Мои контакты с клещами и их жертвами обходились, в общем, без травм, чего нельзя сказать о людях. Только один раз меня клюнул к ногу неблагодарный петух и так больно и сильно, что след и ужас перед петухами остались у меня на всю жизнь. Зато моя репутация клещевыводительницы («Любого, б…,  вытащит!») привела к моему более тесному общению с деревенскими жителями и особенно жительницами, которые делились со мной интереснейшими подробностями из взрослой жизни. После похорон, например, мне доверительно рассказывали, что из-за жары покойник-то совсем протух, и что нести его была сущая мука: последние шаги зятья почти бежали, несмотря на тяжесть. Когда, однако, гроб стали опускать в могилу, вдова, с воплями «кормилец ты мой!» и «пустите меня!» потребовала  зарыть ее вместе с покойным, и упорно порывалась прыгнуть за гробом в могилу. Ее удерживали, но она, как с уважением повторяли очевидцы, «сильно билась». Когда я выразила изумление такой великой любовью, меня подняли на смех. «Кормилец» был жестоким пьяницей, а тетя Катя, жена его, нарадоваться не могла, что его, наконец, Бог прибрал. Над могилой поставили красную звезду, потому что Цветков воевал.
Сразу после похорон Буся не выпускала меня из дому: в деревне справляли поминки. Эта мера не помогла, так как и в последующие дни деревня продолжала смаковать недавнее событие, извлекая из него все новые развлечения. К тому же дом покойного «весь провонял» и дух доносился даже со двора. У Цветкова была уже внучка, годика четыре. Главная потеха заключалась в том, чтобы по нескольку раз в день задавать ей один и тот же смешной вопрос: «А что твой дедушка в гробу делает?» Когда доведенный до слез ребенок отвечал «спит», спрашивающие радовались как дети и настойчиво требовали отнести дедушке покушать, стыдя девочку, что ей не жалко голодного дедушку. Первозданная свежесть народного юмора не притуплялась целую неделю, пока девочке не объяснили, что дедушка никак не может быть голодным, и его давно уже самого едят червяки. В отличие от меня, девочку это объяснение успокоило. Кто же в деревне боится червяков? А вот вечно голодный дедушка, от которого и при жизни не было житья…

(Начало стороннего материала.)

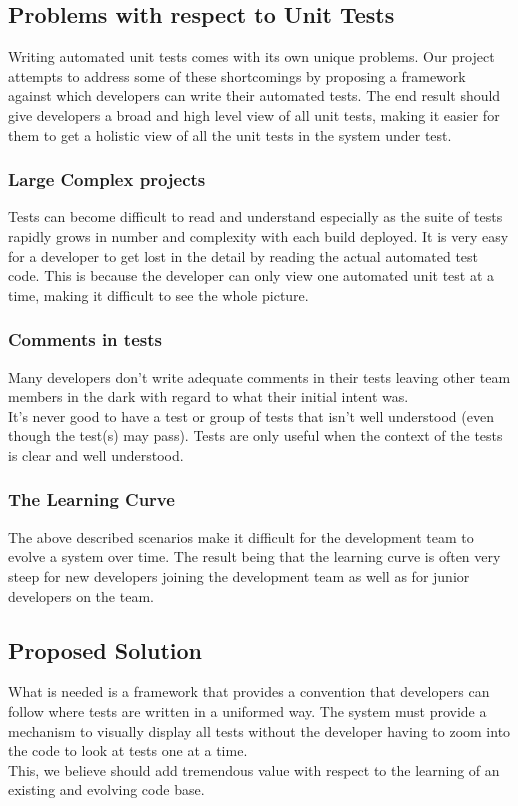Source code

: \documentclass[a4paper,12pt]{article}
\begin{document}
\subsection{Problems with respect to Unit Tests}
Writing automated unit tests comes with its own unique problems. Our project attempts to address some of these shortcomings by proposing a framework against which developers can write their automated tests. The end result should give developers a broad and high level view of all unit tests, making it easier for them to get a holistic view of all the unit tests in the system under test.
\subsubsection{Large Complex projects}
Tests can become difficult to read and understand especially as the suite of tests rapidly grows in number and complexity with each build deployed. It is very easy for a developer to get lost in the detail by reading the actual automated test code. This is because the developer can only view one automated unit test at a time, making it difficult to see the whole picture. 
\subsubsection{Comments in tests}
Many developers don't write adequate comments in their tests leaving other team members in the dark with regard to what their initial intent was.\\
\linebreak
It's never good to have a test or group of tests that isn't well understood (even though the test(s) may pass). Tests are only useful when the context of the tests is clear and well understood.  
\subsubsection{The Learning Curve}
The above described scenarios make it difficult for the development team to evolve a system over time. The result being that the learning curve is often very steep for new developers joining the development team as well as for junior developers on the team.
\subsection{Proposed Solution}
What is needed is a framework that provides a convention that developers can follow where tests are written in a uniformed way. The system must provide a mechanism to visually display all tests without the developer having to zoom into the code to look at tests one at a time.\\
\linebreak
This, we believe should add tremendous value with respect to the learning of an existing and evolving code base.
\end{document}
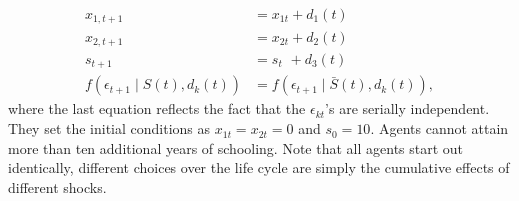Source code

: \begin{align*}
x_{1,t+1}  &= x_{1t} + d_1(t) \\
x_{2,t+1} &= x_{2t} + d_2(t) \\
s_{t+1}   &= s_{t\phantom{2}}    + d_3(t) \\
f(\epsilon_{t+1}\mid S(t), d_k(t)) &= f(\epsilon_{t+1}\mid \bar{S}(t), d_k(t)),
\end{align*}
%
where the last equation reflects the fact that the $\epsilon_{kt}$'s are serially independent. They set the initial conditions as $x_{1t} = x_{2t} = 0$ and $s_0 = 10$. Agents cannot attain more than ten additional years of schooling. Note that all agents start out identically, different choices over the life cycle are simply the cumulative effects of different shocks.
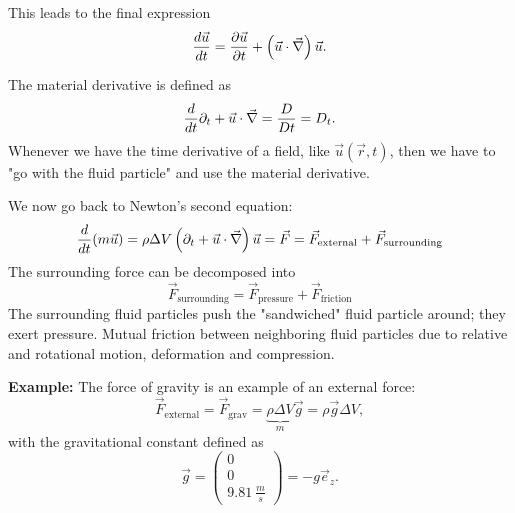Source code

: This leads to the final expression
\begin{equation}
\frac{d \vec{u}}{d t} = \frac{\partial \vec{u}}{\partial t} + \left(\vec{u}\cdot\vec{\nabla}\right)\vec{u}.
\end{equation}
\begin{framed}
The material derivative is defined as
\begin{equation}
\frac{d }{d t}\partial_t+\vec{u}\cdot\vec{\nabla}=\frac{D}{Dt}=D_t.
\end{equation}
Whenever we have the time derivative of a field, like $\vec{u}(\vec{r},t)$, then we have to "go with the fluid particle" and use the material derivative.
\end{framed}
We now go back to Newton's second equation:
\begin{equation}
\frac{d }{d t}(m\vec{u}) = \rho\Delta V\left(\partial_t + \vec{u}\cdot\vec{\nabla}\right)\vec{u} = \vec{F} = \vec{F}_\mathrm{external} + \vec{F}_\mathrm{surrounding}
\end{equation}
The surrounding force can be decomposed into
\begin{equation}
\vec{F}_\mathrm{surrounding} = \vec{F}_\mathrm{pressure} + \vec{F}_\mathrm{friction}
\end{equation}
The surrounding fluid particles push the "sandwiched" fluid particle around; they exert pressure. Mutual friction between neighboring fluid particles due to relative and rotational motion, deformation and compression.

\begin{framed}
\textbf{Example:} The force of gravity is an example of an external force:
\begin{equation}
\vec{F}_\text{external} = \vec{F}_\text{grav} = \underbrace{\rho\Delta V}_m\vec{g}=\rho\vec{g}\Delta V,
\end{equation}
with the gravitational constant defined as
\begin{equation}
\vec{g} = \begin{pmatrix}
0\\0\\\SI{9.81}{\frac{m}{s}}
\end{pmatrix} = -g\vec{e}_z.
\end{equation}
\end{framed}

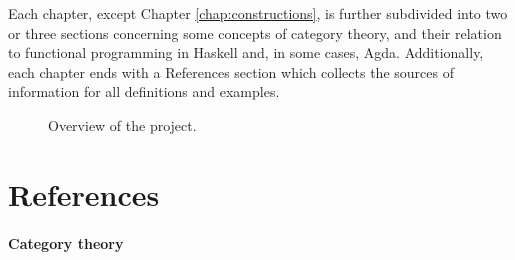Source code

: Each chapter, except Chapter \ref{chap:constructions}, is further
subdivided into two or three sections concerning some concepts of
category theory, and their relation to functional programming in
Haskell and, in some cases, Agda. Additionally, each chapter ends with
a References section which collects the sources of information for all
definitions and examples.

\begin{figure}[htb]
  \begin{center}
  \end{center}
  \caption{Overview of the project.}
  \label{fig:overview}
\end{figure}

\section*{References}
\label{sec:introduction-references}

\paragraph{Category theory}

От хозяек моих пациентов я также узнала, что сын бабы Сани, «неизвестно с кем прижитой», сидел за пьяное убийство, а до того бил и ее, и жену; что в деревне Саню не любили за скупость, и что заставлять Бусю на себя работать, и при этом с нас еще и деньги драть, было «бесстыдно». Саню я возненавидела  окончательно, и скандалы изводили Бусю хуже огорода. К тому же Саня истово ненавидела балет, ставший, по таинственному стечению исторических обстоятельств, излюбленным искусством рабоче-крестьянского режима. Она называла его срамотой, удивлялась, что такое показывают по телевизору, и когда «срамные мужики, которым больше делать нечего», начинали «скакать в телевизоре без порток», бросалась к экрану и закрывала скачущие срамные места ладонью. Буся, бывшая балерина, смеялась до слез. Я грубила.
С утра я убегала из дома, подальше от душной низкой избы, с вездесущими тремя богатырями в вечном дозоре на Саниной стене (я до сих пор помню все детали сбруи их богатырских коней), и  проводила целые дни на скотном дворе в эскулапских трудах и в компании Мальчика. Вскоре Буся не выдержала свежего воздуха, и мы уехали много раньше, еще до середины августа. После приезда, уже в городе, обнаружилось, что в меня, в самую середину позвоночника, впился клещ. Никто не мог его вытащить. Оторвут тело, а головка останется, и все начинается сначала. Потом он сам отвалился, от обжорства.